The Brisbane woman in her thirties tested positive on Thursday and was potentially infectious while working on QantasLink flights to-and-from Longreach, Gladstone and Hervey Bay on the 11th and 12th of July. 

The woman has the Delta strain which is circulating in Sydney.

Western Australia

Western Australia has recorded no new COVID-19 cases today.

WA Health are still monitoring 9 active cases: eight cases remain aboard the BBC California currently berthed at Fremantle Port and one case is in hotel quarantine.

ACT, Northern Territory & Tasmania.

There have been no new cases of COVID-19 reported in the ACT, Northern Territory or Tasmania today.

UK – Mid 2021, A Case Study and Experiment on Living with Covid-19.

Fully Vaccinated? Still Potentially Infectious.

The start was frightening. As if proof that being fully vaccinated does not prevent disease, it was revealed on July 172021, that the UK minister for health minster had tested positive and went into quarantine. To add to the confusion, the UK prime minister, Boris Johnson who has previously been infected and fully vaccinated but is a close contact of the health minister, initially stated he would not enter quarantine only to ‘backflip’ and later announce he would enter quarantine.

This also fits with data from Australia of cases on the rise among fully vaccinated people. Note that hospitalisation of fully vaccinated people is dramatically reduced.

According to UK data released last month, two doses of Pfizer and AstraZeneca are respectively 96% and 92% effective against hospitalisation from the Delta variant.

The Guardian, July 16th 2021.

Case For Optimism?

Unlike Belgium, where just a week after opening cases surged and the country went almost immediately back into lockdown, in the UK cases since the 19th of July, the end lockdown date, have fallen. On the other side, deaths have risen to around 100 per day.

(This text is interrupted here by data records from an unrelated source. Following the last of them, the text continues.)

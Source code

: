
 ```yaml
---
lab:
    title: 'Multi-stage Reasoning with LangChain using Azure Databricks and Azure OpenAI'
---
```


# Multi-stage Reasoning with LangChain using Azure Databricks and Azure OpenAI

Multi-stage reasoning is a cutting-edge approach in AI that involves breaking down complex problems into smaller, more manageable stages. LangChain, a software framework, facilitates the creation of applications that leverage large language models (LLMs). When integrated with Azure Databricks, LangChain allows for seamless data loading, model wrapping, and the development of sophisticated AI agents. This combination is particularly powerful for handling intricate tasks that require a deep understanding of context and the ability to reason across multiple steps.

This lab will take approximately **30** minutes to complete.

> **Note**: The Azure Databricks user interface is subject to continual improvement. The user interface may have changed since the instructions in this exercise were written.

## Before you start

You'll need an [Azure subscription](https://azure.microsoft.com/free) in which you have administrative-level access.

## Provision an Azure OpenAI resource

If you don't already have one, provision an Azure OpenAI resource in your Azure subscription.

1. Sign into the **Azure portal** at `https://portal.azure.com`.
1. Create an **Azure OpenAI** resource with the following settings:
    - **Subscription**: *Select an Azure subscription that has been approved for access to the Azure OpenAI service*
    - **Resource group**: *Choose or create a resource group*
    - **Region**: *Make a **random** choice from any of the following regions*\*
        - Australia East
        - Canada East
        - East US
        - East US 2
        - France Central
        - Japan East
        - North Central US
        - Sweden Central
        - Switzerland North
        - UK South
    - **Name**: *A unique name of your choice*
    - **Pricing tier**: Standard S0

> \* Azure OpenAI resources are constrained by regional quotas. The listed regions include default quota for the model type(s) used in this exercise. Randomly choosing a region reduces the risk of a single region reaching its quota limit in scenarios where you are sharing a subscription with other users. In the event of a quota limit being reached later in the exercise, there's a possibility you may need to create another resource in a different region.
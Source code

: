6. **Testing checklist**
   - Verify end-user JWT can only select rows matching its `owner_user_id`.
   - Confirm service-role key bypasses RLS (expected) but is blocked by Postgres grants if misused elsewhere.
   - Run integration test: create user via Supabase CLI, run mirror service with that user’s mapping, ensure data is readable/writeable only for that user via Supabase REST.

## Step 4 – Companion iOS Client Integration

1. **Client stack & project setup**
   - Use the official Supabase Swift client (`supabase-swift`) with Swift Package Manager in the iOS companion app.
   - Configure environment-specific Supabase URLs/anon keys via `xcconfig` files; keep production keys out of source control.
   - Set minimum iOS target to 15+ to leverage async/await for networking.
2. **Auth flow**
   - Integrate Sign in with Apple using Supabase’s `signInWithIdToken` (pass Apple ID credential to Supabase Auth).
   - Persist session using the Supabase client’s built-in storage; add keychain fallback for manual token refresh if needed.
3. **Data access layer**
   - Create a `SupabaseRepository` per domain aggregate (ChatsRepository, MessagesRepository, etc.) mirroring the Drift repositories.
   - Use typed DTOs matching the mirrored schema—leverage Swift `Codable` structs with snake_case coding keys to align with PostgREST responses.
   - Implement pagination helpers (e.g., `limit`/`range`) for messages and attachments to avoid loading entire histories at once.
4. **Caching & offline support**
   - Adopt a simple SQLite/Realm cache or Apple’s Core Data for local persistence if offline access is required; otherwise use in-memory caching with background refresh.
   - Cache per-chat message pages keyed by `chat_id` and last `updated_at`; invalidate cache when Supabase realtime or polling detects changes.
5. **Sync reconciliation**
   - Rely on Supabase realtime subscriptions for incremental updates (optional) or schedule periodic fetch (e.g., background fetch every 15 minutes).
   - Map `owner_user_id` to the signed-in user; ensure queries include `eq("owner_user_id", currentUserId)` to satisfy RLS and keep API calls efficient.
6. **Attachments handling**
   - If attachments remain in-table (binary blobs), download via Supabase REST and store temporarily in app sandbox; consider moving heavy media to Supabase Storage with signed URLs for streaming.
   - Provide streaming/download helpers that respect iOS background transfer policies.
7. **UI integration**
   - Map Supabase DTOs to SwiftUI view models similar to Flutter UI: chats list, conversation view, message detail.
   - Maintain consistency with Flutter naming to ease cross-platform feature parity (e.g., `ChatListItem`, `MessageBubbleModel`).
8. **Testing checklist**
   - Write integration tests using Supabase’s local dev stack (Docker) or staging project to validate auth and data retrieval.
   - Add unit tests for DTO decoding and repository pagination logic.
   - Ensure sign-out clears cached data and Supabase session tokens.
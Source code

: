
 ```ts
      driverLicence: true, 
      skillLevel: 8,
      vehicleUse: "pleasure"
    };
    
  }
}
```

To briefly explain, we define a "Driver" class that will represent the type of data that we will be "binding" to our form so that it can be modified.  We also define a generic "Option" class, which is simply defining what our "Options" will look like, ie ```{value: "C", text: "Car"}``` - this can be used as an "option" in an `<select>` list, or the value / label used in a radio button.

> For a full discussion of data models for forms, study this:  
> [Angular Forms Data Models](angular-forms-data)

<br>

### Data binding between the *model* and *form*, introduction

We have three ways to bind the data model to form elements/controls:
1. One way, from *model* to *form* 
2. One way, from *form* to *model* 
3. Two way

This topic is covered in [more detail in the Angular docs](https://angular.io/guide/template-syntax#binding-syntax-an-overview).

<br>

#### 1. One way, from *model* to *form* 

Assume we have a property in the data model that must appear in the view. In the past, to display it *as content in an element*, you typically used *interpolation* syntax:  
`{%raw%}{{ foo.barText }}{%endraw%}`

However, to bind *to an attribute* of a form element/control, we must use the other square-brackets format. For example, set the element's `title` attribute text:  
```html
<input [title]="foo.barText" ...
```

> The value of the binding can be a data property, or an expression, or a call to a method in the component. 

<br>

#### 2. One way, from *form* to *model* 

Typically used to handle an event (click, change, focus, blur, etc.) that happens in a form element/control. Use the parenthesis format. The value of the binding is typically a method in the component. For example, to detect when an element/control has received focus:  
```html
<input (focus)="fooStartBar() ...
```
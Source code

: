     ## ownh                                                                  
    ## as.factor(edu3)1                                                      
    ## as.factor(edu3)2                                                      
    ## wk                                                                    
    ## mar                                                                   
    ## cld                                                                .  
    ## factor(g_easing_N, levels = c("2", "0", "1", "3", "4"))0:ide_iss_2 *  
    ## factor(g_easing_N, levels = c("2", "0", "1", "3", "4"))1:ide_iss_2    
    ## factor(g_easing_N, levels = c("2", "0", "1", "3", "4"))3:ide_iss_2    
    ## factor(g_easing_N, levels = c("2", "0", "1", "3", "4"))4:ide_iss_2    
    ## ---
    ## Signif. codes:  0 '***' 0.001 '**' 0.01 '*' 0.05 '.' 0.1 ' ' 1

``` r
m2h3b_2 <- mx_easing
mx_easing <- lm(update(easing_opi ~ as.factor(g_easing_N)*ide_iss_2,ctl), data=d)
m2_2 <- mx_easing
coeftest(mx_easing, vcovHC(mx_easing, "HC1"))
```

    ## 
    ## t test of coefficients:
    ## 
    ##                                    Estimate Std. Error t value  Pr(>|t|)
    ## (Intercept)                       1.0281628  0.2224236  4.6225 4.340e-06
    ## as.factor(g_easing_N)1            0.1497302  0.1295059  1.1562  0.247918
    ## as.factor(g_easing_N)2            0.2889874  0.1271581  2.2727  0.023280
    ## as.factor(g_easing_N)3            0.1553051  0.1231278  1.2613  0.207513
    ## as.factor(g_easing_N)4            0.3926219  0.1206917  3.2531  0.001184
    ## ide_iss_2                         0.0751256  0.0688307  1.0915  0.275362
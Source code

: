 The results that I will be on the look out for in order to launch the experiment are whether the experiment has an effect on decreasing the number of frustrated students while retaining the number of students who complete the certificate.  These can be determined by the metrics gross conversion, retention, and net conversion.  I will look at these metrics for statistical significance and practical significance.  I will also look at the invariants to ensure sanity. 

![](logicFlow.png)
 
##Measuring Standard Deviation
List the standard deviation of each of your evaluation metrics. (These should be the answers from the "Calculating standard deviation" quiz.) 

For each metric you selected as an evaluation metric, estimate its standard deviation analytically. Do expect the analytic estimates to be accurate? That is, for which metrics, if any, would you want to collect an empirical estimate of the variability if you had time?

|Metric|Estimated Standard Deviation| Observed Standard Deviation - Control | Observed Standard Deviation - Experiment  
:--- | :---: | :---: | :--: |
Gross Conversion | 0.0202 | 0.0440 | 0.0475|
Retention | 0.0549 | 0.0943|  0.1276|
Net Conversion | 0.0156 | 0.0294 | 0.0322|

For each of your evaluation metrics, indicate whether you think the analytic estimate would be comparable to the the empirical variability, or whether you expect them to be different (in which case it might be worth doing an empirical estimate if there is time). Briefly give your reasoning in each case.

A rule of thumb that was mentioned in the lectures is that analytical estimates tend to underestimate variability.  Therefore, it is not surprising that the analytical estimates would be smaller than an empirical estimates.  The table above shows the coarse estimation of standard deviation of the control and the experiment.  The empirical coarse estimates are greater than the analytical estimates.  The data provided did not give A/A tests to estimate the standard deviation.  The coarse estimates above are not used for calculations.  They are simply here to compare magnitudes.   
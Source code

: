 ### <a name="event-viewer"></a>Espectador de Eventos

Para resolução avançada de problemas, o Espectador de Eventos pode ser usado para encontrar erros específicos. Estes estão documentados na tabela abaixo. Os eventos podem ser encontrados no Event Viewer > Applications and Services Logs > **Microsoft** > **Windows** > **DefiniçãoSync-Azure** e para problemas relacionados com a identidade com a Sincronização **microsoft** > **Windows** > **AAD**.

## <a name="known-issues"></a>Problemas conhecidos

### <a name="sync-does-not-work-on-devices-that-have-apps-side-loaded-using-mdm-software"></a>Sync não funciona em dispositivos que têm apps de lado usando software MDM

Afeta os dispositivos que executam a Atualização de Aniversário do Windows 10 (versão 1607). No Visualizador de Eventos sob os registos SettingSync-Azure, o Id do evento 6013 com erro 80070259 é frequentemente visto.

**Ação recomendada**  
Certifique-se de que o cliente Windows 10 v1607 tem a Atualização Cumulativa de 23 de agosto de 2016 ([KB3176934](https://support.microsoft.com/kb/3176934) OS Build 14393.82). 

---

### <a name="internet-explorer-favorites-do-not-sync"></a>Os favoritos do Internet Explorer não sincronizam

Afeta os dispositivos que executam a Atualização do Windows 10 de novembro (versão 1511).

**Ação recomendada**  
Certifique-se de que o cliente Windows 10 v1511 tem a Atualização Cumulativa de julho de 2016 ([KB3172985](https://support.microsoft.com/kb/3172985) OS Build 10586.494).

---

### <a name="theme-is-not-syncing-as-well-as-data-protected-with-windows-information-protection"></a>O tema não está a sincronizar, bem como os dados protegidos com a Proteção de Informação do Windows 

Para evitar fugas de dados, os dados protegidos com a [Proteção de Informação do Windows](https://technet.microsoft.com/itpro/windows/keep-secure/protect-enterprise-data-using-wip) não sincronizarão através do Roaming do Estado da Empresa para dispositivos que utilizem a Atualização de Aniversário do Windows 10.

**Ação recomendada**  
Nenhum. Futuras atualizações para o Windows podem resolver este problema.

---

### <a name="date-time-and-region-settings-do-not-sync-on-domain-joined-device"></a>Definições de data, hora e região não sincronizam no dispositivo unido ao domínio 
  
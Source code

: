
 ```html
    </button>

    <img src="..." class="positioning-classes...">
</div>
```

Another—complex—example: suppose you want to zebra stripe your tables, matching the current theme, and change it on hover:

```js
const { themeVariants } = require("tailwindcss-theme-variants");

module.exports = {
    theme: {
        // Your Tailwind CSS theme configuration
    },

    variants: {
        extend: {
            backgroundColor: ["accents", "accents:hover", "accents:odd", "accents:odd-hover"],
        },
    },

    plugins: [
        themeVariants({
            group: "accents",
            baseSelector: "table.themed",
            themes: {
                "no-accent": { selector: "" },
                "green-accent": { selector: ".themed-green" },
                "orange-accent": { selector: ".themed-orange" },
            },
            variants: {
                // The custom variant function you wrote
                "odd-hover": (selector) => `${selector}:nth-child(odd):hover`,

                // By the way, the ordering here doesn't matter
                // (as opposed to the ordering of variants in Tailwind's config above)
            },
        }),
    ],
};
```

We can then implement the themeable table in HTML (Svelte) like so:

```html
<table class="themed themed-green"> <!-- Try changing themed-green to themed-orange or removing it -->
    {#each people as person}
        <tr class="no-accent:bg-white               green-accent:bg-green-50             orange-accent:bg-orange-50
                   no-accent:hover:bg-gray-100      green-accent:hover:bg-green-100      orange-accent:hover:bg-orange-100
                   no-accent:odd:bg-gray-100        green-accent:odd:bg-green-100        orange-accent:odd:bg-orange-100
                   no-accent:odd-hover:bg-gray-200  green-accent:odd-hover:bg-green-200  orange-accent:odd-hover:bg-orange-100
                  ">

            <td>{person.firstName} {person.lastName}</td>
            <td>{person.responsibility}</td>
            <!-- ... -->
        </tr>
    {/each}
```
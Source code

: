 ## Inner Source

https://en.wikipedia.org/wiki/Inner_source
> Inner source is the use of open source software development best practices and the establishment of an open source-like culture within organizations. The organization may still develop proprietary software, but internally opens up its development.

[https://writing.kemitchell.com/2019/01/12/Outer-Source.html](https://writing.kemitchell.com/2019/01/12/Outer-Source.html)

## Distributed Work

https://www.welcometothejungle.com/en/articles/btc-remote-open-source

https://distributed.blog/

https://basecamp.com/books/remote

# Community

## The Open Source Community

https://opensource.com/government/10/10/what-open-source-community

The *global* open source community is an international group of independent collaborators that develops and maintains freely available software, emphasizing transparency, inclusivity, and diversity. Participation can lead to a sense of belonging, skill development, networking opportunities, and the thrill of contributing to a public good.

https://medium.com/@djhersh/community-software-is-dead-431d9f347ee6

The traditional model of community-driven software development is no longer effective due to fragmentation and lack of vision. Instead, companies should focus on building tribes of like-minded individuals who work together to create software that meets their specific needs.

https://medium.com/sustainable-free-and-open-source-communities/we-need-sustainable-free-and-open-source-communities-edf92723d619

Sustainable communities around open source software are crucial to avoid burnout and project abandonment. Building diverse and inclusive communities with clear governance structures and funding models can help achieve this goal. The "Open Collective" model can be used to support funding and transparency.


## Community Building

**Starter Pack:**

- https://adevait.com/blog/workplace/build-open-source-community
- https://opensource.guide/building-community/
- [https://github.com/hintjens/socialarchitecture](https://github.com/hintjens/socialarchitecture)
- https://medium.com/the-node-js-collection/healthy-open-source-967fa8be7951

more to be added as July data is complete.

Conclusion.

‘Ending’ this pandemic by ‘living with’ Covid-19 does not feel like a true ‘end’, and despite the China origin theories, the risk of more pandemics to follow is very real, and leave humanity accruing a collection of diseases requiring periodic vaccination.

To me, it seems like yet another case where global governance is required for a true real world solution.